Speech by SEC Commissioner:
A Lawyer's Role in Corporate Governance:
The Myth of Absolute Confidentiality and the Complexity of the Counseling Task
Commissioner Harvey J. Goldschmid1
U.S. Securities and Exchange Commission
The Orison S. Marden Lecture
The Association of the Bar of the City of New York, November 17, 2003
Thank you Leo. It is wonderful to be back at the House of the Association. The Association of the Bar is one of the nation's great legal institutions, and among institutions, only Columbia Law School competes with it for my deepest respect and affection. I am honored to have been asked to give the Marden Lecture.
Orison Marden, who died in 1975, provided the bar, in the words of Bob MacCrate, who gave this lecture ten years ago, the "model. . . of the lawyer as [a] responsible professional and public citizen." 2 My focus tonight is on what "responsible professional" and "public citizen" should mean in the corporate context in this fourth year of the 21st century. I will address the issues in the context of the lawyer's role in the large public corporation, and from a securities law perspective, but much of what I have to say is relevant to non-public corporations, other for-profit entities, and nonprofit institutions.
My lecture tonight comes in three basic parts. First, I will provide a thumbnail sketch of developments in corporate governance during my professional lifetime. Second, again relatively briefly, I will relate pre-Enron developments to corporate governance themes in the Sarbanes-Oxley Act (signed on July 30, 2002) and to the SEC's implementation of Sarbanes-Oxley. Third, I will focus on the lawyer's role in corporate governance. I will address: (i) a lawyer's legal and ethical responsibilities to report serious wrongdoing up the corporate ladder or chain of command; (ii) so-called "reporting out" issues and the myth of absolute confidentiality; (iii) state and federal tensions in the area; and (iv) an area often unaddressed or in the shadows, the lawyer's counseling responsibilities with respect to nonlegal considerations.

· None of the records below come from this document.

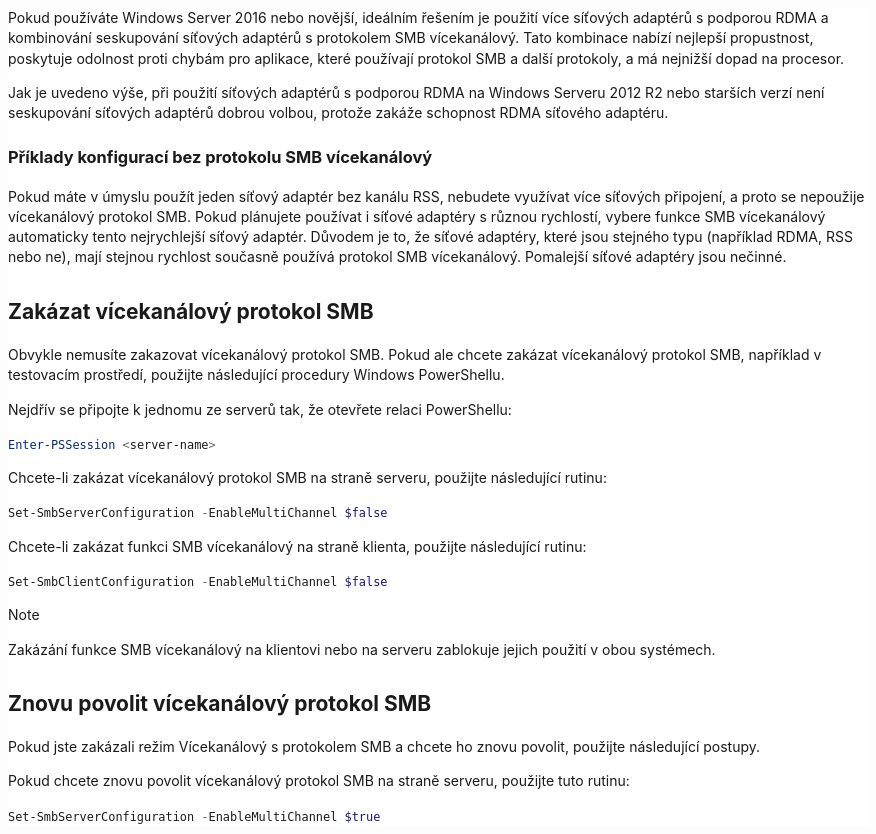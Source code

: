 Pokud používáte Windows Server 2016 nebo novější, ideálním řešením je použití více síťových adaptérů s podporou RDMA a kombinování seskupování síťových adaptérů s protokolem SMB vícekanálový. Tato kombinace nabízí nejlepší propustnost, poskytuje odolnost proti chybám pro aplikace, které používají protokol SMB a další protokoly, a má nejnižší dopad na procesor.

Jak je uvedeno výše, při použití síťových adaptérů s podporou RDMA na Windows Serveru 2012 R2 nebo starších verzí není seskupování síťových adaptérů dobrou volbou, protože zakáže schopnost RDMA síťového adaptéru.

### <a name="example-configurations-without-smb-multichannel"></a>Příklady konfigurací bez protokolu SMB vícekanálový

Pokud máte v úmyslu použít jeden síťový adaptér bez kanálu RSS, nebudete využívat více síťových připojení, a proto se nepoužije vícekanálový protokol SMB. Pokud plánujete používat i síťové adaptéry s různou rychlostí, vybere funkce SMB vícekanálový automaticky tento nejrychlejší síťový adaptér. Důvodem je to, že síťové adaptéry, které jsou stejného typu (například RDMA, RSS nebo ne), mají stejnou rychlost současně používá protokol SMB vícekanálový. Pomalejší síťové adaptéry jsou nečinné.

## <a name="disable-smb-multichannel"></a>Zakázat vícekanálový protokol SMB
Obvykle nemusíte zakazovat vícekanálový protokol SMB. Pokud ale chcete zakázat vícekanálový protokol SMB, například v testovacím prostředí, použijte následující procedury Windows PowerShellu.

Nejdřív se připojte k jednomu ze serverů tak, že otevřete relaci PowerShellu:

```PowerShell
Enter-PSSession <server-name>
```

Chcete-li zakázat vícekanálový protokol SMB na straně serveru, použijte následující rutinu:

```PowerShell
Set-SmbServerConfiguration -EnableMultiChannel $false
```

Chcete-li zakázat funkci SMB vícekanálový na straně klienta, použijte následující rutinu:

```PowerShell
Set-SmbClientConfiguration -EnableMultiChannel $false
```

>[!NOTE]
>Zakázání funkce SMB vícekanálový na klientovi nebo na serveru zablokuje jejich použití v obou systémech.

## <a name="re-enable-smb-multichannel"></a>Znovu povolit vícekanálový protokol SMB

Pokud jste zakázali režim Vícekanálový s protokolem SMB a chcete ho znovu povolit, použijte následující postupy.

Pokud chcete znovu povolit vícekanálový protokol SMB na straně serveru, použijte tuto rutinu:

```PowerShell
Set-SmbServerConfiguration -EnableMultiChannel $true
```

Thumbnail Sketch of Corporate Governance Developments
I began teaching at Columbia Law School in the fall of 1970. The great scandal of that time involved the bankruptcy of Penn Central. Penn Central was the nation's largest railroad, our sixth largest industrial corporation, and its bankruptcy was the nation's largest since the 1930s. SEC and congressional reports and a book aptly entitled The Wreck of the Penn Central 3 charged that Penn Central's directors had received almost no realistic financial information and had little idea of where the company stood. The SEC alleged that the board ignored indications of impending disaster. 4 A director who joined the board in December 1969, when bankruptcy was near, is reported to have said the following about his fellow directors:
[T]hey sat up there on the eighteenth floor in those big chairs with the [brass name] plates on them and they were a bunch of, well, I'd better not say it. The board was definitely responsible for the trouble. They took their fees and they didn't do anything. Over a period of years, people just sat there.5
In the late 1960s and early 1970s, as documented by numerous scholars, this Penn Central picture had become too close to the corporate norm.6 Senior managers dominated, and directors spent roughly 30 to 40 hours a year on the job. I, among others, urged during the 1970s that boards must be far more active and involved; the "board's truly important function is to actively check or monitor management." 7 The corporate governance movement from the early 1970s until pre-Enron 2001 was primarily aimed at creating a serious check and balance function in the board. The American Law Institute's Principles of Corporate Governance, published in 1994, set forth a "monitoring model" in which the board would principally: (1) hire, regularly evaluate, compensate, and, where appropriate, fire senior executives; (2) oversee the conduct of the corporation's business; and (3) review and approve (or disapprove) major corporate plans and actions.8 By 2001, the average director was spending roughly 150 hours on the job.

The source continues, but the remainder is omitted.